**What is required**: Copy each line of the material beneath that holds the word "same".

**Working data**:
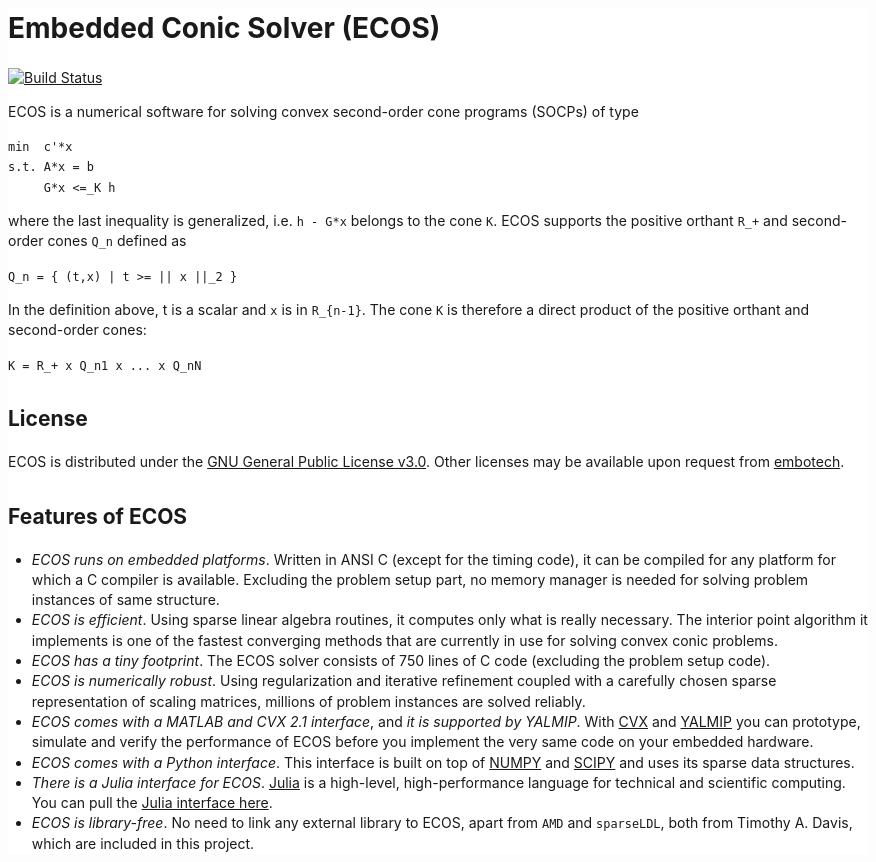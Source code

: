 Embedded Conic Solver (ECOS)
====

[![Build Status](https://travis-ci.org/embotech/ecos.svg?branch=master)](https://travis-ci.org/embotech/ecos)

ECOS is a numerical software for solving convex second-order cone programs (SOCPs) of type
```
min  c'*x
s.t. A*x = b
     G*x <=_K h
```
where the last inequality is generalized, i.e. `h - G*x` belongs to the cone `K`.
ECOS supports the positive orthant `R_+` and second-order cones `Q_n` defined as
```
Q_n = { (t,x) | t >= || x ||_2 } 
```
In the definition above, t is a scalar and `x` is in `R_{n-1}`. The cone `K` is therefore
a direct product of the positive orthant and second-order cones:
```
K = R_+ x Q_n1 x ... x Q_nN
```

License
----

ECOS is distributed under the [GNU General Public License v3.0](http://www.gnu.org/copyleft/gpl.html). Other licenses may be available upon request from [embotech](http://www.embotech.com).


Features of ECOS
----

+ *ECOS runs on embedded platforms*. Written in ANSI C (except for the timing code),
  it can be compiled for any platform for which a C compiler is available. Excluding the problem setup
  part, no memory manager is needed for solving problem instances of same structure.
+ *ECOS is efficient*. Using sparse linear algebra routines, it computes only what is really necessary.
  The interior point algorithm it implements is one of the fastest converging methods that are currently
  in use for solving convex conic problems.
+ *ECOS has a tiny footprint*. The ECOS solver consists of 750 lines of C code (excluding the problem setup
   code).
+ *ECOS is numerically robust*. Using regularization and iterative refinement coupled with a carefully chosen
  sparse representation of scaling matrices, millions of problem instances are solved reliably.
+ *ECOS comes with a MATLAB and CVX 2.1 interface*, and *it is supported by YALMIP*. With [CVX](http://cvxr.com) and
  [YALMIP](http://users.isy.liu.se/johanl/yalmip/) you can prototype, simulate and verify the performance of ECOS before you implement the very same code on
your embedded hardware.  
+ *ECOS comes with a Python interface*. This interface is built on top of
  [NUMPY](http://numpy.org) and [SCIPY](http://scipy.org/) and uses its sparse data structures.
+ *There is a Julia interface for ECOS*. [Julia](http://julialang.org) is a high-level, high-performance language for technical and scientific computing. You can pull the [Julia interface here](https://github.com/JuliaOpt/ECOS.jl).
+ *ECOS is library-free*. No need to link any external library to ECOS, apart from `AMD` and `sparseLDL`, both
  from Timothy A. Davis, which are included in this project.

**Output for this task**:
  part, no memory manager is needed for solving problem instances of same structure.
  [YALMIP](http://users.isy.liu.se/johanl/yalmip/) you can prototype, simulate and verify the performance of ECOS before you implement the very same code on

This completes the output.